[The problem] Exactly as written and without the pictures, output the entries below.
BEGIN Provided records
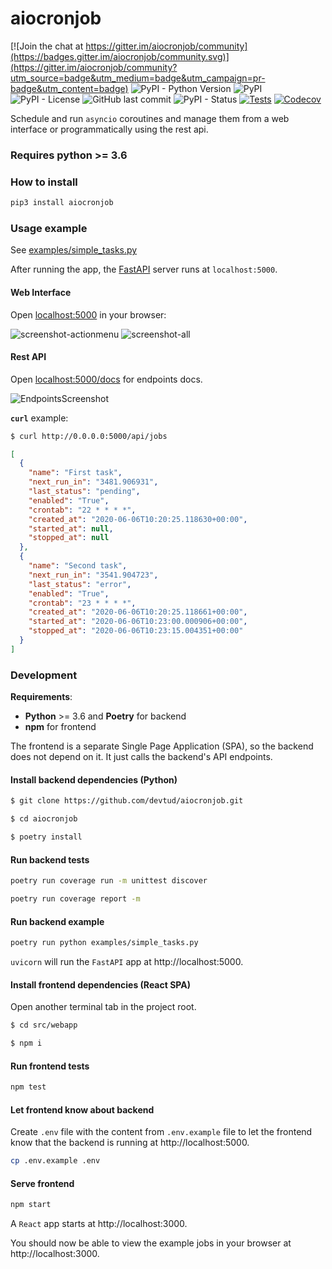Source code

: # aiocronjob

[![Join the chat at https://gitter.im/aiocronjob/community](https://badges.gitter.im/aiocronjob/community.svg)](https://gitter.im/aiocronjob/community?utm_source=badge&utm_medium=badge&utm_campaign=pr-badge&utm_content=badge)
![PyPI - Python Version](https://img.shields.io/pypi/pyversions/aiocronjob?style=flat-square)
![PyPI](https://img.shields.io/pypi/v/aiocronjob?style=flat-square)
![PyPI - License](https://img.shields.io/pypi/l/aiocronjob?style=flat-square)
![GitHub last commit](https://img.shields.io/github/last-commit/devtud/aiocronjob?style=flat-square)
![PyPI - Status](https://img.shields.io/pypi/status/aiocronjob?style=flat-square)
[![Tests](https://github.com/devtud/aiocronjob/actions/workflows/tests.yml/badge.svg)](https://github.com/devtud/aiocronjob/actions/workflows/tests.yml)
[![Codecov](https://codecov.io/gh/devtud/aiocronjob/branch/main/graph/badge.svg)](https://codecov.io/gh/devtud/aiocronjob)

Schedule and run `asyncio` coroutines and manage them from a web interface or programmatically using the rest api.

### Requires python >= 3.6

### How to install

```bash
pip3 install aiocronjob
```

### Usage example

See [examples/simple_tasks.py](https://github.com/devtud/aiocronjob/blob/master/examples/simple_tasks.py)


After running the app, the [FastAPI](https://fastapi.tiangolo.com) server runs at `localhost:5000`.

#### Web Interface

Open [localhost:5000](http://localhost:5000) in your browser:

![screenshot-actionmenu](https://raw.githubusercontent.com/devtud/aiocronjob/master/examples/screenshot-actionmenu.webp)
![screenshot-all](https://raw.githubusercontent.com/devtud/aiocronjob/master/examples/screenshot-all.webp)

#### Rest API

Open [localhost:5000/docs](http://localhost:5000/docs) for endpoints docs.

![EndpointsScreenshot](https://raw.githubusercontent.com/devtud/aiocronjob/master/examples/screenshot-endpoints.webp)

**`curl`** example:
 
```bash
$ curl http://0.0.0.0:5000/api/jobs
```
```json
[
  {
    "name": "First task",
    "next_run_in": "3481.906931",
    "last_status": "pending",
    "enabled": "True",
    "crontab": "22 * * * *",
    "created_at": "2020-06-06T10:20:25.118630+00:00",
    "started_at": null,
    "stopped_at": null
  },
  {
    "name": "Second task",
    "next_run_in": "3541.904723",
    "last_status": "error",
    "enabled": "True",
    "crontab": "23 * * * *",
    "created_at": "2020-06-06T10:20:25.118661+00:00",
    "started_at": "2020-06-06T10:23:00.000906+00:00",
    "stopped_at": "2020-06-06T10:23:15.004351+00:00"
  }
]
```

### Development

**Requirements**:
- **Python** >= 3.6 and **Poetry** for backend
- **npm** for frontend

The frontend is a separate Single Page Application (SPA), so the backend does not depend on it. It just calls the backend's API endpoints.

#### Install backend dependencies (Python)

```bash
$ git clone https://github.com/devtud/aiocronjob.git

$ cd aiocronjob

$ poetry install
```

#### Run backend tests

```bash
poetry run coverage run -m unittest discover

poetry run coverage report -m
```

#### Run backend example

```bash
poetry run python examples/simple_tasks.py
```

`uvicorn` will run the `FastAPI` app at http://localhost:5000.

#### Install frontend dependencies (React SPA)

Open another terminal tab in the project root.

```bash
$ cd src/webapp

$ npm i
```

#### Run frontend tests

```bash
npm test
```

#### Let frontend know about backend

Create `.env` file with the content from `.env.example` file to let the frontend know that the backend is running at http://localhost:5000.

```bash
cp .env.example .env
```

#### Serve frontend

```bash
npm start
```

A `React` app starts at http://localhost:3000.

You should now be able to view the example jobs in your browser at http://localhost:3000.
END Provided records
[Exercise result]
Source code

: # aiocronjob

[![Join the chat at https://gitter.im/aiocronjob/community](https://badges.gitter.im/aiocronjob/community.svg)](https://gitter.im/aiocronjob/community?utm_source=badge&utm_medium=badge&utm_campaign=pr-badge&utm_content=badge)
![PyPI - Python Version](https://img.shields.io/pypi/pyversions/aiocronjob?style=flat-square)
![PyPI](https://img.shields.io/pypi/v/aiocronjob?style=flat-square)
![PyPI - License](https://img.shields.io/pypi/l/aiocronjob?style=flat-square)
![GitHub last commit](https://img.shields.io/github/last-commit/devtud/aiocronjob?style=flat-square)
![PyPI - Status](https://img.shields.io/pypi/status/aiocronjob?style=flat-square)
[![Tests](https://github.com/devtud/aiocronjob/actions/workflows/tests.yml/badge.svg)](https://github.com/devtud/aiocronjob/actions/workflows/tests.yml)
[![Codecov](https://codecov.io/gh/devtud/aiocronjob/branch/main/graph/badge.svg)](https://codecov.io/gh/devtud/aiocronjob)

Schedule and run `asyncio` coroutines and manage them from a web interface or programmatically using the rest api.

### Requires python >= 3.6

### How to install

```bash
pip3 install aiocronjob
```

### Usage example

See [examples/simple_tasks.py](https://github.com/devtud/aiocronjob/blob/master/examples/simple_tasks.py)


After running the app, the [FastAPI](https://fastapi.tiangolo.com) server runs at `localhost:5000`.

#### Web Interface

Open [localhost:5000](http://localhost:5000) in your browser:

![screenshot-actionmenu](https://raw.githubusercontent.com/devtud/aiocronjob/master/examples/screenshot-actionmenu.webp)
![screenshot-all](https://raw.githubusercontent.com/devtud/aiocronjob/master/examples/screenshot-all.webp)

#### Rest API

Open [localhost:5000/docs](http://localhost:5000/docs) for endpoints docs.

![EndpointsScreenshot](https://raw.githubusercontent.com/devtud/aiocronjob/master/examples/screenshot-endpoints.webp)

**`curl`** example:
 
```bash
$ curl http://0.0.0.0:5000/api/jobs
```
```json
[
  {
    "name": "First task",
    "next_run_in": "3481.906931",
    "last_status": "pending",
    "enabled": "True",
    "crontab": "22 * * * *",
    "created_at": "2020-06-06T10:20:25.118630+00:00",
    "started_at": null,
    "stopped_at": null
  },
  {
    "name": "Second task",
    "next_run_in": "3541.904723",
    "last_status": "error",
    "enabled": "True",
    "crontab": "23 * * * *",
    "created_at": "2020-06-06T10:20:25.118661+00:00",
    "started_at": "2020-06-06T10:23:00.000906+00:00",
    "stopped_at": "2020-06-06T10:23:15.004351+00:00"
  }
]
```

### Development

**Requirements**:
- **Python** >= 3.6 and **Poetry** for backend
- **npm** for frontend

The frontend is a separate Single Page Application (SPA), so the backend does not depend on it. It just calls the backend's API endpoints.

#### Install backend dependencies (Python)

```bash
$ git clone https://github.com/devtud/aiocronjob.git

$ cd aiocronjob

$ poetry install
```

#### Run backend tests

```bash
poetry run coverage run -m unittest discover

poetry run coverage report -m
```

#### Run backend example

```bash
poetry run python examples/simple_tasks.py
```

`uvicorn` will run the `FastAPI` app at http://localhost:5000.

#### Install frontend dependencies (React SPA)

Open another terminal tab in the project root.

```bash
$ cd src/webapp

$ npm i
```

#### Run frontend tests

```bash
npm test
```

#### Let frontend know about backend

Create `.env` file with the content from `.env.example` file to let the frontend know that the backend is running at http://localhost:5000.

```bash
cp .env.example .env
```

#### Serve frontend

```bash
npm start
```

A `React` app starts at http://localhost:3000.

You should now be able to view the example jobs in your browser at http://localhost:3000.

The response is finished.